- **Exercise requirements**
Below are lines of data; restate word for word those running from the line containing "[_Single 'if' statement" to the line containing "[Faster compiling for", inclusive, and no others.
(Beginning of Data for this exercise)
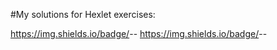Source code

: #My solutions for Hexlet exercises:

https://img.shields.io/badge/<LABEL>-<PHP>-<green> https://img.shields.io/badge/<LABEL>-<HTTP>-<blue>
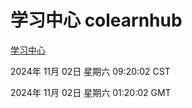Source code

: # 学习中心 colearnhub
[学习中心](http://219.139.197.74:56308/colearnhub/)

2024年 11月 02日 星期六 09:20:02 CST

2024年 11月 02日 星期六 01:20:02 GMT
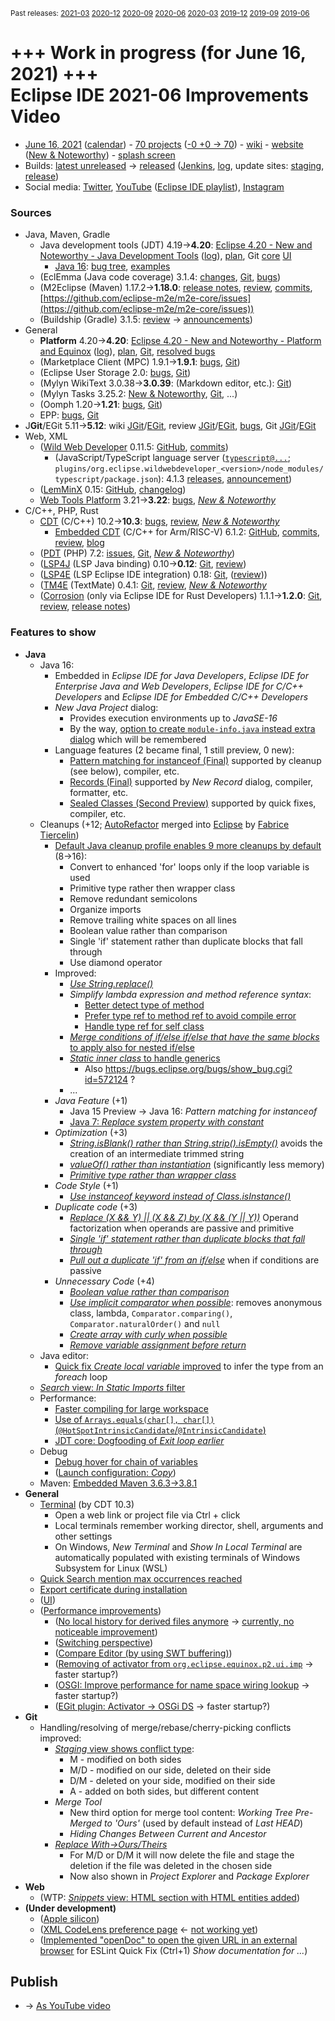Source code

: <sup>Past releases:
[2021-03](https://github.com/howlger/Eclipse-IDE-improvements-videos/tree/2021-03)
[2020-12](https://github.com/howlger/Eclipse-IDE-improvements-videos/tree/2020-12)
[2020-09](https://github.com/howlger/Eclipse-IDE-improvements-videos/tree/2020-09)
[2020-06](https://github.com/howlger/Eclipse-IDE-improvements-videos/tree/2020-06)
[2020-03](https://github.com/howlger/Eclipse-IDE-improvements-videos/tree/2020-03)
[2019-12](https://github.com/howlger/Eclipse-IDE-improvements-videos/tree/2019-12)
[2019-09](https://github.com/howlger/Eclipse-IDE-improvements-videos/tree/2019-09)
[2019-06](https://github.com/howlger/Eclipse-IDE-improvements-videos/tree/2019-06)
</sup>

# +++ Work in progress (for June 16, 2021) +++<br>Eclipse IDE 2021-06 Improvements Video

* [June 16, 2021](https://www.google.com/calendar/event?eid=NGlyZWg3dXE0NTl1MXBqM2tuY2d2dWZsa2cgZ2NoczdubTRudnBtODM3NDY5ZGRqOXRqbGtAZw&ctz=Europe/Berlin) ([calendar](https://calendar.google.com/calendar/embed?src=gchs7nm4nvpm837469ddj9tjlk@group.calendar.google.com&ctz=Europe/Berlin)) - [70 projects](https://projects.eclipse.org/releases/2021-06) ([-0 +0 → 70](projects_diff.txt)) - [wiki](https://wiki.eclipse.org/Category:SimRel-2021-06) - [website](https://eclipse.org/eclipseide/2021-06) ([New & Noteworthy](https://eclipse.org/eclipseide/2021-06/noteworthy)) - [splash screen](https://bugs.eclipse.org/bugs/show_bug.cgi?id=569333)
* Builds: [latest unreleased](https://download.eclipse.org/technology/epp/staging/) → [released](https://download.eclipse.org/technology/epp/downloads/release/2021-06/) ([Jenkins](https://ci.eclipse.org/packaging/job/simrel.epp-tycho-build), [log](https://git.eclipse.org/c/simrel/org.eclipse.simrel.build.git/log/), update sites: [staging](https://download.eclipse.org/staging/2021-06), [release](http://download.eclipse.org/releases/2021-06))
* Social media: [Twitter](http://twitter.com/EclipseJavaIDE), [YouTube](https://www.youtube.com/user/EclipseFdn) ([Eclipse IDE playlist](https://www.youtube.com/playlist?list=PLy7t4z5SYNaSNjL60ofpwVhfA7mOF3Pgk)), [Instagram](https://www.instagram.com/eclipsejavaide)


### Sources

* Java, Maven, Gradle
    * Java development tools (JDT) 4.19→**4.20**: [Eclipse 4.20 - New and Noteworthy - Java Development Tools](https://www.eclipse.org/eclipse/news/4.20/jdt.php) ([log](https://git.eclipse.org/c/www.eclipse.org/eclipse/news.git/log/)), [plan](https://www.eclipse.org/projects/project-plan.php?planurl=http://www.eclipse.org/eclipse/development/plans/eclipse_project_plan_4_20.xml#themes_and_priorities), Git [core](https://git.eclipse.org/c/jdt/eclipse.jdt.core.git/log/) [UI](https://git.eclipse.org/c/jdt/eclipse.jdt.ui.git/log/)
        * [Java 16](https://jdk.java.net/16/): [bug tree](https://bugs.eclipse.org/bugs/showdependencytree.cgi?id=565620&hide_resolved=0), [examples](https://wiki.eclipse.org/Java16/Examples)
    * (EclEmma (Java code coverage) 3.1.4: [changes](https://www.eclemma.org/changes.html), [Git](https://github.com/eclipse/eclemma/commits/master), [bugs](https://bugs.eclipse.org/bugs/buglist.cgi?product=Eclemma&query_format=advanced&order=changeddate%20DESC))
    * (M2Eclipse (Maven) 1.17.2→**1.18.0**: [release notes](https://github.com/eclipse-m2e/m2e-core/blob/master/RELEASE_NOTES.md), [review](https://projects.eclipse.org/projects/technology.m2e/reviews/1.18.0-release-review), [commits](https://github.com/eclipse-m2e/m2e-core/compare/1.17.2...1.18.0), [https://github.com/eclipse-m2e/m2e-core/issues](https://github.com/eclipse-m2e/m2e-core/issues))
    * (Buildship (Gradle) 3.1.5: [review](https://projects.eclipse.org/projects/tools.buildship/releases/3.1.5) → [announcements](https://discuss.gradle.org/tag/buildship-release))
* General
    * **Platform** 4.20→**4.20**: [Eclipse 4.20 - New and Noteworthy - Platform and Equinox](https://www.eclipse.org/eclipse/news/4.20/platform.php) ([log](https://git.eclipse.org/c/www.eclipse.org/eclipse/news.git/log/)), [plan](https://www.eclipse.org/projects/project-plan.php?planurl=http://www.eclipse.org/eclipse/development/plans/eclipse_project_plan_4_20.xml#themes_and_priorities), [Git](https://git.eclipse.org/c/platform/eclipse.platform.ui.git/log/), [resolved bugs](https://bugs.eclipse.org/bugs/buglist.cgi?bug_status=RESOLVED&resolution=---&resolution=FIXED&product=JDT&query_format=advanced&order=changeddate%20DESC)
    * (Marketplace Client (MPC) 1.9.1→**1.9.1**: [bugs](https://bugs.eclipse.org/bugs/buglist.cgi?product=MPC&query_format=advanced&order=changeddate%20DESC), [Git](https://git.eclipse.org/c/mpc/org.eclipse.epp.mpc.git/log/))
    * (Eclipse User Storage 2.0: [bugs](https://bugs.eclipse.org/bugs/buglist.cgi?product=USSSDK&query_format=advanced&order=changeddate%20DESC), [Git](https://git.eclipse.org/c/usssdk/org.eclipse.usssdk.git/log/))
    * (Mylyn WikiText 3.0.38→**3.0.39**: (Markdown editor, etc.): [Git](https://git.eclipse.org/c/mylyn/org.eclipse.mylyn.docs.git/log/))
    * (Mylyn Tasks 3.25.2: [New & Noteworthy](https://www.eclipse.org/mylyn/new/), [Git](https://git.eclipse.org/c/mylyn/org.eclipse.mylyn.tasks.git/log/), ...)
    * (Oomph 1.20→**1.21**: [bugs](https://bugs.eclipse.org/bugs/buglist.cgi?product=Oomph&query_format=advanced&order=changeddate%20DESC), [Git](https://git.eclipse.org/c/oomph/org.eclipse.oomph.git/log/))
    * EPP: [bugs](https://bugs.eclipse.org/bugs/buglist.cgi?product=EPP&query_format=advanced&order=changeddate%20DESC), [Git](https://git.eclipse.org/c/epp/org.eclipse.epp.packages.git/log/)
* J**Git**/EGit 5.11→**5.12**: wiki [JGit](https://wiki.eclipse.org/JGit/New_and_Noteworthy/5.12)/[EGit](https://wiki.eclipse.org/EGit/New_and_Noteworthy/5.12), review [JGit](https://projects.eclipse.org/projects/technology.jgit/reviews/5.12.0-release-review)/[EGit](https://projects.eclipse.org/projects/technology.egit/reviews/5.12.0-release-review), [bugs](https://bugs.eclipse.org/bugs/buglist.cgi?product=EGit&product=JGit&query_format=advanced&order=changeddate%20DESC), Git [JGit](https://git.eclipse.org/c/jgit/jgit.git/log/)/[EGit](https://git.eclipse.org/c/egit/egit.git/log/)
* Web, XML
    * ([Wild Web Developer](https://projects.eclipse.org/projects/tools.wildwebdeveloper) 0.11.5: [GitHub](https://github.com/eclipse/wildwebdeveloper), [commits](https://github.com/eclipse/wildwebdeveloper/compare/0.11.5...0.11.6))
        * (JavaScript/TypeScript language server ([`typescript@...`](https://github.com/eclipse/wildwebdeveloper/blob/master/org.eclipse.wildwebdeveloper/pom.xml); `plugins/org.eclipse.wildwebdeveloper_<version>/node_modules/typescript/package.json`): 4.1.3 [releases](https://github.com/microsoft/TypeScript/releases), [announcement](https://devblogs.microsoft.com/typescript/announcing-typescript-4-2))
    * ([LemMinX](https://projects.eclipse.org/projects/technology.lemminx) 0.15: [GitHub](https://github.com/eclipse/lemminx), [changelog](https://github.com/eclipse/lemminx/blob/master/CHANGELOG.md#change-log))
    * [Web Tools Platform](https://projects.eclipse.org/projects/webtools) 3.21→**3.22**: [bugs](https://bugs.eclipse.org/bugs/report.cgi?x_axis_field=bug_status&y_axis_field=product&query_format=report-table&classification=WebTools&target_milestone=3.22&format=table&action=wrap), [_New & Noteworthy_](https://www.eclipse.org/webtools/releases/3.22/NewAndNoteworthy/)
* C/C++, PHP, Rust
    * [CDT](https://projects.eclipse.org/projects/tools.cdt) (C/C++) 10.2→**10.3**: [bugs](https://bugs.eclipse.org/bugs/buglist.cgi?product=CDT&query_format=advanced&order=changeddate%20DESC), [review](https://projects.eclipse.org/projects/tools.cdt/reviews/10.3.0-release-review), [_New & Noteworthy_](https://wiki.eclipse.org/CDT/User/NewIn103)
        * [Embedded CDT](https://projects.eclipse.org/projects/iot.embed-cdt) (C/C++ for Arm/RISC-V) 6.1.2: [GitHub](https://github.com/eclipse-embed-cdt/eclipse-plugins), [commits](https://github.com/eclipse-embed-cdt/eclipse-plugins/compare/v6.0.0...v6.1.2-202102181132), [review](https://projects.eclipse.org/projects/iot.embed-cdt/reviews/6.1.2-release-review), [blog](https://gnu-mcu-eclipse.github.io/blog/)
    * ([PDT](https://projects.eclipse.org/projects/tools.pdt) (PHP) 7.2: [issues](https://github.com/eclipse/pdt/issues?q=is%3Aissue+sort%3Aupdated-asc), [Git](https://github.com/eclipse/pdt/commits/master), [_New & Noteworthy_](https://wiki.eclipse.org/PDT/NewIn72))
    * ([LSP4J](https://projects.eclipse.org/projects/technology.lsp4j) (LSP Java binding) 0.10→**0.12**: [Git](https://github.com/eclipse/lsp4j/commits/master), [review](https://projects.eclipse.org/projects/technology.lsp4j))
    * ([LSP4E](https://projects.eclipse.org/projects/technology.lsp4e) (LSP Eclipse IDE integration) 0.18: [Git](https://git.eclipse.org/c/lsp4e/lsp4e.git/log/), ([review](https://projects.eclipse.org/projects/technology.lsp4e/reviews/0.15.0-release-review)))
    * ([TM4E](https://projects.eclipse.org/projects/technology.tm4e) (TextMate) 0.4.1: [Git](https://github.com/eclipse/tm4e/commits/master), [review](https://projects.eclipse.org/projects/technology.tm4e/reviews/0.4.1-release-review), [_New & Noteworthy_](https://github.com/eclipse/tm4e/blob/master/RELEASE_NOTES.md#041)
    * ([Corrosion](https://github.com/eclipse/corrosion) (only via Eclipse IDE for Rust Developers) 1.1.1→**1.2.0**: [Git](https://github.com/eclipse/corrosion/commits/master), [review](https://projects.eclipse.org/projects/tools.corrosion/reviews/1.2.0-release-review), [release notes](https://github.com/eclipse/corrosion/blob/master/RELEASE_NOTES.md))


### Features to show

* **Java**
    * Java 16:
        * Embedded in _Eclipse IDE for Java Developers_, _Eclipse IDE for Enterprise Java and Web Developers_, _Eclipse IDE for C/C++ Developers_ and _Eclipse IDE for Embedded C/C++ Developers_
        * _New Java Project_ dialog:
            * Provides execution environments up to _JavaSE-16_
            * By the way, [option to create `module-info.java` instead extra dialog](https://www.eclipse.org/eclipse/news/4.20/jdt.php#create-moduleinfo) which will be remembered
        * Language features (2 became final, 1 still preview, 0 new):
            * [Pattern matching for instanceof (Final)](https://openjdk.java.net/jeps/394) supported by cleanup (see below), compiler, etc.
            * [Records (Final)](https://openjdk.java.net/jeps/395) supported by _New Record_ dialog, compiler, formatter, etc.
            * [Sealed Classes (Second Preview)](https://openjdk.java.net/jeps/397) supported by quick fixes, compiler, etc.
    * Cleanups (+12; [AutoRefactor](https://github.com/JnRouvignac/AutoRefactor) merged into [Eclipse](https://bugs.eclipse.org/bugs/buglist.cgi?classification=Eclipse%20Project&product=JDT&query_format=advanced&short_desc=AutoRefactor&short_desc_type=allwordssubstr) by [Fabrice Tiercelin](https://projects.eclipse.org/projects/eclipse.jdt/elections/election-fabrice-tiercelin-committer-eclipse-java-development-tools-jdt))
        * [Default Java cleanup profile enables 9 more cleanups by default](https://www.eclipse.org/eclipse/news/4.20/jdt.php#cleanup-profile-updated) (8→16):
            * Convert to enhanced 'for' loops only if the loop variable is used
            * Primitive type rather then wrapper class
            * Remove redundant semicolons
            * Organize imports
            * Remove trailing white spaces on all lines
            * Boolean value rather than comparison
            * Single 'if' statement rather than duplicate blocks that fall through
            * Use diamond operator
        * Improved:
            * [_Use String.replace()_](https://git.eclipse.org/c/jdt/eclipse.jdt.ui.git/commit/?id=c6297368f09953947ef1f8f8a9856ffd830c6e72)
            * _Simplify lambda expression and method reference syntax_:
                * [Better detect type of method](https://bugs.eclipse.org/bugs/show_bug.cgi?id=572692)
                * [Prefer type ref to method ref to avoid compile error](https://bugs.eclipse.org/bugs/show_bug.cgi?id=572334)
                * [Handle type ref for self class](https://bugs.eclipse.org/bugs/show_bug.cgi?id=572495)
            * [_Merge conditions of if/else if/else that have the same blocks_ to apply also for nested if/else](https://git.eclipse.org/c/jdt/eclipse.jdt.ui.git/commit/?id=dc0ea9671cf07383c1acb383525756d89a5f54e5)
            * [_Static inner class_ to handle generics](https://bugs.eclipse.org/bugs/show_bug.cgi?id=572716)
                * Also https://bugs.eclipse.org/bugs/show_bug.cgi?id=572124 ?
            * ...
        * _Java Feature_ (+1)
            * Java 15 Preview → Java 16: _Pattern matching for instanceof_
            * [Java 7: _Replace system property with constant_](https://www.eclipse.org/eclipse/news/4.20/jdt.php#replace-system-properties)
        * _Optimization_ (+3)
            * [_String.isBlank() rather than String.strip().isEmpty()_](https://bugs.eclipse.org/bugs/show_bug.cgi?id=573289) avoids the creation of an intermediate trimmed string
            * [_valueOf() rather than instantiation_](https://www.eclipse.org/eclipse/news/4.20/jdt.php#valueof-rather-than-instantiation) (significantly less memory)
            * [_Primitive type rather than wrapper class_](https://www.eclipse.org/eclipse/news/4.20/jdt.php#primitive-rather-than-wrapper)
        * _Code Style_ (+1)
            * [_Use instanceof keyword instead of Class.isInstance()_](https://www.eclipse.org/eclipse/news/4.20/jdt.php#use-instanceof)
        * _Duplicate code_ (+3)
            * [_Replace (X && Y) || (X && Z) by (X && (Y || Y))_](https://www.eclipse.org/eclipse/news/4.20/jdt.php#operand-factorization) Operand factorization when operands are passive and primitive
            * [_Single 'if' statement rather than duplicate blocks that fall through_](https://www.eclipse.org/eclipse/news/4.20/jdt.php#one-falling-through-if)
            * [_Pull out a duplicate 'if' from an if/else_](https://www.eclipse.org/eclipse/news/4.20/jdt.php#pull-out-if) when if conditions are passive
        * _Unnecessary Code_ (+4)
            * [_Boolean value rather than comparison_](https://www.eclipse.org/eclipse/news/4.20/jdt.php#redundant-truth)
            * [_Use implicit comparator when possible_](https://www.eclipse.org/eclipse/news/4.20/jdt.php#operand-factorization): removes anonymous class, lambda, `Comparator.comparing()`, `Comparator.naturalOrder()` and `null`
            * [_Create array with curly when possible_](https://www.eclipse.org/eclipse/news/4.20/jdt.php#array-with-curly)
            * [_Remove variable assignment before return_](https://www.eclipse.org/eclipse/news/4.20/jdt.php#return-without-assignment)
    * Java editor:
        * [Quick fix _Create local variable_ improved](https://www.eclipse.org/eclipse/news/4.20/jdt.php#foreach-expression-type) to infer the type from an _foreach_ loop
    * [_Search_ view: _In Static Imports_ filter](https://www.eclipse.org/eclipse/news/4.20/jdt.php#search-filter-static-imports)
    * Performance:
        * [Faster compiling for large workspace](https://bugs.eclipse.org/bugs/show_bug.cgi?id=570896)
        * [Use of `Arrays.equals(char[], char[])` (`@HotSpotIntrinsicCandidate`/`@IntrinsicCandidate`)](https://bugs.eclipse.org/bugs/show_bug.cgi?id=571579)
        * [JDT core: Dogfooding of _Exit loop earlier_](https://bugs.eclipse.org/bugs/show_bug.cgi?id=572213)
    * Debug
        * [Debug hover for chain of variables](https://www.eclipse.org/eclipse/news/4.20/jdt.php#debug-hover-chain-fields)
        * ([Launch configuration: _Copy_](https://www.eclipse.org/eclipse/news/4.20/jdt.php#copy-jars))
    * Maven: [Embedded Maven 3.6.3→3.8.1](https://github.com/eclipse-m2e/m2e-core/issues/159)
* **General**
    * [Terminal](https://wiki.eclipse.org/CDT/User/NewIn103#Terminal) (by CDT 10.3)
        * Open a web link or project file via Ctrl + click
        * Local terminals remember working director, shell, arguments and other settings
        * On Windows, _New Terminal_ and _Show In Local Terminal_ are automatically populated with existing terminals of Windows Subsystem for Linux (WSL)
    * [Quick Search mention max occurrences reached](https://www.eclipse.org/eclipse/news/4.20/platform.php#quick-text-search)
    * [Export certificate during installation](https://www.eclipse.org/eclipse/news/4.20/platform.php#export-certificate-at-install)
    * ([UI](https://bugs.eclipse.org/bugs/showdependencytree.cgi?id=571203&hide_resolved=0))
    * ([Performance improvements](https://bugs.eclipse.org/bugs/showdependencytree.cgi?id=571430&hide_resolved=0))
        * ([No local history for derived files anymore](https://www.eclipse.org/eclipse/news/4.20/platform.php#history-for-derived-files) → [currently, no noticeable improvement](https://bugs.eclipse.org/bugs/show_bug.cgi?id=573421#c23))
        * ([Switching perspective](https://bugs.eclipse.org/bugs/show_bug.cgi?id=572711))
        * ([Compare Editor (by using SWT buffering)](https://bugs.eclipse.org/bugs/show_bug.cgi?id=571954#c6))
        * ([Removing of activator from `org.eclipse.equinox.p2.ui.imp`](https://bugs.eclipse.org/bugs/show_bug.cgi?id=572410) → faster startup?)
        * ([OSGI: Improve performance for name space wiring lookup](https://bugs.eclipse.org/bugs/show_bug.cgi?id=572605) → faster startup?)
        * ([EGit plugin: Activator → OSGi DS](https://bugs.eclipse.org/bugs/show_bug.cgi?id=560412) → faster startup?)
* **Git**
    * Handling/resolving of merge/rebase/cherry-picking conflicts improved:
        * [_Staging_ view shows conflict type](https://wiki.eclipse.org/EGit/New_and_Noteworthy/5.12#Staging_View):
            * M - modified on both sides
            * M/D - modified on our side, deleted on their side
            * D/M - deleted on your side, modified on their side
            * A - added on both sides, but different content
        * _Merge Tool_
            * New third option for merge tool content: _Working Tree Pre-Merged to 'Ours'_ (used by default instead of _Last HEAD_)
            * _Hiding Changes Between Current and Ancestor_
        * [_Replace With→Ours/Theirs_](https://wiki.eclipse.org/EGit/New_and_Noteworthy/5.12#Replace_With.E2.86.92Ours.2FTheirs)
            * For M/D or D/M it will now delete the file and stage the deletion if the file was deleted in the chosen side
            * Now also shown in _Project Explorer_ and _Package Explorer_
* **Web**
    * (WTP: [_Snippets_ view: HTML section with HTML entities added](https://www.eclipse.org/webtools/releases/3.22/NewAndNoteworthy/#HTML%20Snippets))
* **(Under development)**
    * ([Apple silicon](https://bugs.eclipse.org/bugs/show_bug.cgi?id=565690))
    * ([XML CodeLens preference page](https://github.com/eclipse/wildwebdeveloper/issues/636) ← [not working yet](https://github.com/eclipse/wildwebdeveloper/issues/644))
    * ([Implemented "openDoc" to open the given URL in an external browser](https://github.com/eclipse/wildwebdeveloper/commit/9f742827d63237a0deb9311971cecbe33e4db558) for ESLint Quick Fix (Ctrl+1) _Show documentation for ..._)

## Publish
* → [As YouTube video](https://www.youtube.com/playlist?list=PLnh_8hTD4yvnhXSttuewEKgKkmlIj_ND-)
(End of Data for this exercise)
- **Output for this exercise**
            * [_Single 'if' statement rather than duplicate blocks that fall through_](https://www.eclipse.org/eclipse/news/4.20/jdt.php#one-falling-through-if)
            * [_Pull out a duplicate 'if' from an if/else_](https://www.eclipse.org/eclipse/news/4.20/jdt.php#pull-out-if) when if conditions are passive
        * _Unnecessary Code_ (+4)
            * [_Boolean value rather than comparison_](https://www.eclipse.org/eclipse/news/4.20/jdt.php#redundant-truth)
            * [_Use implicit comparator when possible_](https://www.eclipse.org/eclipse/news/4.20/jdt.php#operand-factorization): removes anonymous class, lambda, `Comparator.comparing()`, `Comparator.naturalOrder()` and `null`
            * [_Create array with curly when possible_](https://www.eclipse.org/eclipse/news/4.20/jdt.php#array-with-curly)
            * [_Remove variable assignment before return_](https://www.eclipse.org/eclipse/news/4.20/jdt.php#return-without-assignment)
    * Java editor:
        * [Quick fix _Create local variable_ improved](https://www.eclipse.org/eclipse/news/4.20/jdt.php#foreach-expression-type) to infer the type from an _foreach_ loop
    * [_Search_ view: _In Static Imports_ filter](https://www.eclipse.org/eclipse/news/4.20/jdt.php#search-filter-static-imports)
    * Performance:
        * [Faster compiling for large workspace](https://bugs.eclipse.org/bugs/show_bug.cgi?id=570896)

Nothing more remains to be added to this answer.